Both cross-validations should be done with the same random seed, number of repetitions (repeat_cv), outer_cv and inner_cv to ensure the models are compared on the same train/test splits.

Harrel's c-index,time-dependent AUC-ROC, time-dependent Brier Score, and calibration slopes are reported. The statistical significance of the performance differences is tested for the C-indeces.

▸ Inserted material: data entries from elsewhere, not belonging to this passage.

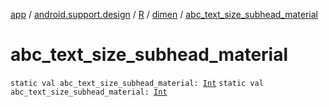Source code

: [app](../../../index.md) / [android.support.design](../../index.md) / [R](../index.md) / [dimen](index.md) / [abc_text_size_subhead_material](.)

# abc_text_size_subhead_material

`static val abc_text_size_subhead_material: `[`Int`](https://kotlinlang.org/api/latest/jvm/stdlib/kotlin/-int/index.html)
`static val abc_text_size_subhead_material: `[`Int`](https://kotlinlang.org/api/latest/jvm/stdlib/kotlin/-int/index.html)
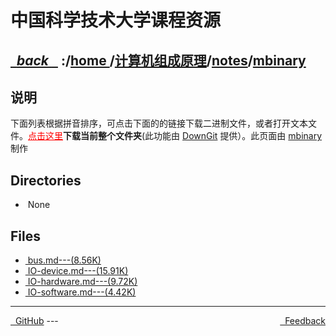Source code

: 
<!--
<head>
    <meta http-equiv="content-type" content="text/html; charset=utf-8">
    <title> 中国科学技术大学课程资源</title>
</head>
-->
# 中国科学技术大学课程资源

<div>
  <h2>
    <a href="../index.html">&nbsp;&nbsp;<i class="fa fa-level-up">back </i>&nbsp;&nbsp;</a>
    :/<a href="../../../index.html">home <i class="fa fa-home"></i></a>/<a href="../../index.html">计算机组成原理</a>/<a href="../index.html">notes</a>/<a href="index.html">mbinary</a>
  </h2>
</div>

## 说明
下面列表根据拼音排序，可点击下面的的链接下载二进制文件，或者打开文本文件。<a href="http://downgit.zhoudaxiaa.com/#/home?url=https://github.com/USTC-Resource/USTC-Course/tree/master/计算机组成原理/notes/mbinary" style="color:red;text-decoration:underline;" target="_black">点击这里</a>**下载当前整个文件夹**(此功能由 [DownGit](http://downgit.zhoudaxiaa.com) 提供）。此页面由 [mbinary](https://mbinary.xyz) 制作

## Directories
<ul><li><i class="fa fa-meh-o"></i>&nbsp;None</li></ul>

## Files
<ul><li><a href="bus.html"><i class="fa fa-pencil-square-o"></i>&nbsp;bus.md---(8.56K)</a></li>
<li><a href="IO-device.html"><i class="fa fa-pencil-square-o"></i>&nbsp;IO-device.md---(15.91K)</a></li>
<li><a href="IO-hardware.html"><i class="fa fa-pencil-square-o"></i>&nbsp;IO-hardware.md---(9.72K)</a></li>
<li><a href="IO-software.html"><i class="fa fa-pencil-square-o"></i>&nbsp;IO-software.md---(4.42K)</a></li></ul>

---
<div style="text-decration:underline;display:inline">
  <a href="https://github.com/USTC-Resource/USTC-Course.git" target="_blank" rel="external"><i class="fa fa-github"></i>&nbsp; GitHub</a>
  <a href="mailto:&#122;huheqin1@gmail?subject=反馈与建议" style="float:right" target="_blank" rel="external"><i class="fa fa-envelope"></i>&nbsp; Feedback</a>
</div>
---


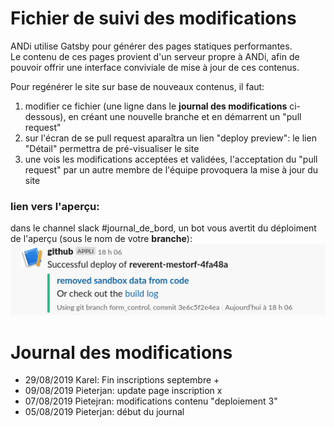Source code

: # Fichier de suivi des modifications
ANDi utilise Gatsby pour générer des pages statiques performantes.   
Le contenu de ces pages provient d'un serveur propre à ANDi, afin de pouvoir offrir une interface conviviale de mise à jour de ces contenus.

Pour regénérer le site sur base de nouveaux contenus, il faut:
1. modifier ce fichier (une ligne dans le **journal des modifications** ci-dessous), en créant une nouvelle branche et en démarrent un "pull request"
2. sur l'écran de se pull request aparaîtra un lien "deploy preview": le lien "Détail" permettra de pré-visualiser le site
3. une vois les modifications acceptées et validées, l'acceptation du "pull request" par un autre membre de l'équipe provoquera la mise à jour du site

### lien vers l'aperçu:
dans le channel slack #journal_de_bord, un bot vous avertit du déploiment de l'aperçu (sous le nom de votre **branche**):
![illustration lien vers aperçu du site](https://raw.githubusercontent.com/betagouv/andi/master/misc/notif_deploiement.png)


# Journal des modifications

- 29/08/2019 Karel: Fin inscriptions septembre +
- 09/08/2019 Pieterjan: update page inscription x
- 07/08/2019 Pietejran: modifications contenu "deploiement 3"
- 05/08/2019 Pieterjan: début du journal
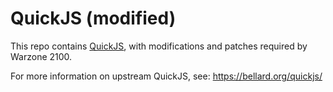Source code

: # QuickJS (modified)

This repo contains [QuickJS](https://github.com/bellard/quickjs), with modifications and patches required by Warzone 2100.

For more information on upstream QuickJS, see:
https://bellard.org/quickjs/
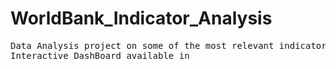 # WorldBank_Indicator_Analysis
<pre>
Data Analysis project on some of the most relevant indicators found on the World Bank API
Interactive DashBoard available in <https://public.tableau.com/app/profile/oscar.robayo3093/viz/WorldBankIndicatorAnalysis/Dashboard2>
</pre>
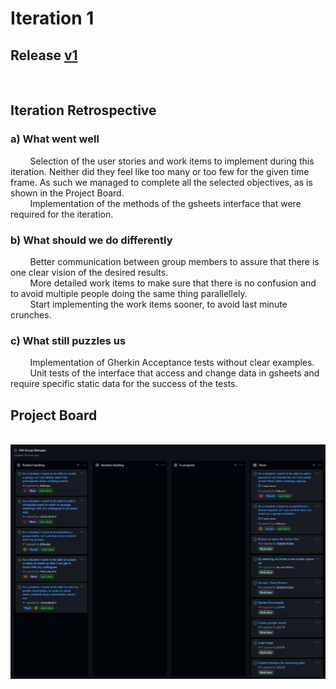 # Iteration 1

## Release [v1](https://github.com/LEIC-ES-2021-22/2LEIC11T1/releases/tag/v1)

<br>

## Iteration Retrospective

### a) What went well
&nbsp; &nbsp; &nbsp; &nbsp; Selection of the user stories and work items to implement during this iteration. Neither did they feel like too many or too few for the given time frame. As such we managed to complete all the selected objectives, as is shown in the Project Board.
<br>
&nbsp; &nbsp; &nbsp; &nbsp; Implementation of the methods of the gsheets interface that were required for the iteration.


### b) What should we do differently
&nbsp; &nbsp; &nbsp; &nbsp; Better communication between group members to assure that there is one clear vision of the desired results.
<br>&nbsp; &nbsp; &nbsp; &nbsp; More detailed work items to make sure that there is no confusion and to avoid multiple people doing the same thing parallellely.
<br> &nbsp; &nbsp; &nbsp; &nbsp; Start implementing the work items sooner, to avoid last minute crunches.

### c) What still puzzles us
&nbsp; &nbsp; &nbsp; &nbsp; Implementation of Gherkin Acceptance tests without clear examples.<br>
&nbsp; &nbsp; &nbsp; &nbsp; Unit tests of the interface that access and change data in gsheets and require specific static data for the success of the tests.


## Project Board
<br> <img src="../docs/images/iteration1board.jpg">
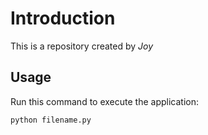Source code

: # Introduction

This is a repository created by *Joy*

## Usage

Run this command to execute the application:

`python filename.py`
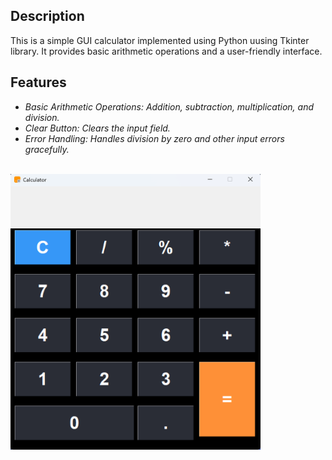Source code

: ## Description
This is a simple GUI calculator implemented using Python uusing Tkinter library. It provides basic arithmetic operations and a user-friendly interface.
## Features
- *Basic Arithmetic Operations: Addition, subtraction, multiplication, and division.* <br/>
- *Clear Button: Clears the input field.* <br/>
- *Error Handling: Handles division by zero and other input errors gracefully.* <br/> <br/>
<img src="calculator.png" alt="calculator" width="400"/>

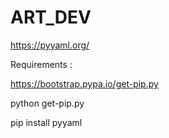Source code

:# ART_DEV

https://pyyaml.org/

Requirements : 

https://bootstrap.pypa.io/get-pip.py

python get-pip.py

pip install pyyaml
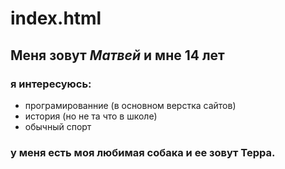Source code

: # index.html
## Меня зовут *Матвей* и мне 14 лет
### я интересуюсь:
- програмированние (в основном верстка сайтов)
- история (но не та что в школе)
- обычный спорт 
### у меня есть моя любимая собака и ее зовут **Терра.**
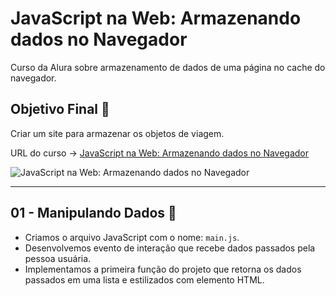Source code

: # JavaScript na Web: Armazenando dados no Navegador

Curso da Alura sobre armazenamento de dados de uma página no cache do navegador.

## Objetivo Final &#x1F3AF;

Criar um site para armazenar os objetos de viagem.

URL do curso -> [JavaScript na Web: Armazenando dados no Navegador](https://cursos.alura.com.br/course/javascript-web-armazenando-dados-navegador)

![JavaScript na Web: Armazenando dados no Navegador](https://www.alura.com.br/assets/api/share/curso-javascript-web-armazenando-dados-navegador.png)

***

## 01 - Manipulando Dados &#x1F516;
* Criamos o arquivo JavaScript com o nome: `main.js`.
* Desenvolvemos evento de interação que recebe dados passados pela pessoa usuária.
* Implementamos a primeira função do projeto que retorna os dados passados em uma lista e estilizados com elemento HTML.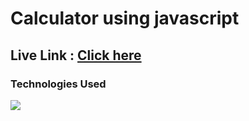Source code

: <H1> Calculator using javascript</H1>
<h2>Live Link : <a href="https://avinashkp-calculator.netlify.app/" > Click here</a></h2>
<h3>Technologies Used</h3>
 <img src="https://developerpitstop.com/wp-content/uploads/2021/08/html-css-js-1536x852.jpeg?ezimgfmt=ng:webp/ngcb1">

The function is designed to help with the model selection by quantifying the loss of predictive performance (if any) if "alternative" is used instead of "base."

Usage

survcompare2(base, alternative)

Arguments

base

an object of type "survensemble_cv", for example, outcomes of survcox_cv, survsrf_cv, survsrfens_cv, survsrfstack_cv

alternative

an object of type "survensemble_cv", to compare to "base"

Value

outcome = list(data frame with performance results, fitted Cox models, fitted DeespSurv)

Examples

df <-simulate_nonlinear(100)
params <- names(df)[1:4]
cv1 <- survcox_cv(df, params, randomseed = 42, repeat_cv =1)
cv2 <- survsrf_cv(df, params, randomseed = 42, repeat_cv = 1)
survcompare2(cv1, cv2)

Cross-validates Cox or CoxLasso model

Description

Cross-validates Cox or CoxLasso model

Usage

survcox_cv(
  df,
  predict.factors,
  fixed_time = NaN,
  outer_cv = 3,
  repeat_cv = 2,
  randomseed = NaN,
  return_models = FALSE,
  inner_cv = 3,
  useCoxLasso = FALSE,
  suppresswarn = TRUE
)

Arguments

df

data frame with the data, "time" and "event" for survival outcome

predict.factors

list of predictor names

fixed_time

at which performance metrics are computed

outer_cv

k in k-fold CV, default 3

repeat_cv

if NULL, runs once, otherwise repeats CV

randomseed

random seed

return_models

TRUE/FALSE, if TRUE returns all CV objects

inner_cv

k in the inner loop of k-fold CV, default is 3; only used if CoxLasso is TRUE

useCoxLasso

TRUE/FALSE, FALSE by default

suppresswarn

TRUE/FALSE, TRUE by default

Value

list of outputs

Examples

df <- simulate_nonlinear()
coxph_cv <- survcox_cv(df, names(df)[1:4])
summary(coxph_cv)

Computes event probabilities from a trained cox model

Description

Computes event probabilities from a trained cox model

Usage

survcox_predict(trained_model, newdata, fixed_time, interpolation = "constant")

Arguments

trained_model

pre-trained cox model of coxph class

newdata

data to compute event probabilities for

fixed_time

at which event probabilities are computed

interpolation

"constant" by default, can also be "linear", for between times interpolation for hazard rates

Value

returns matrix(nrow = length(newdata), ncol = length(fixed_time))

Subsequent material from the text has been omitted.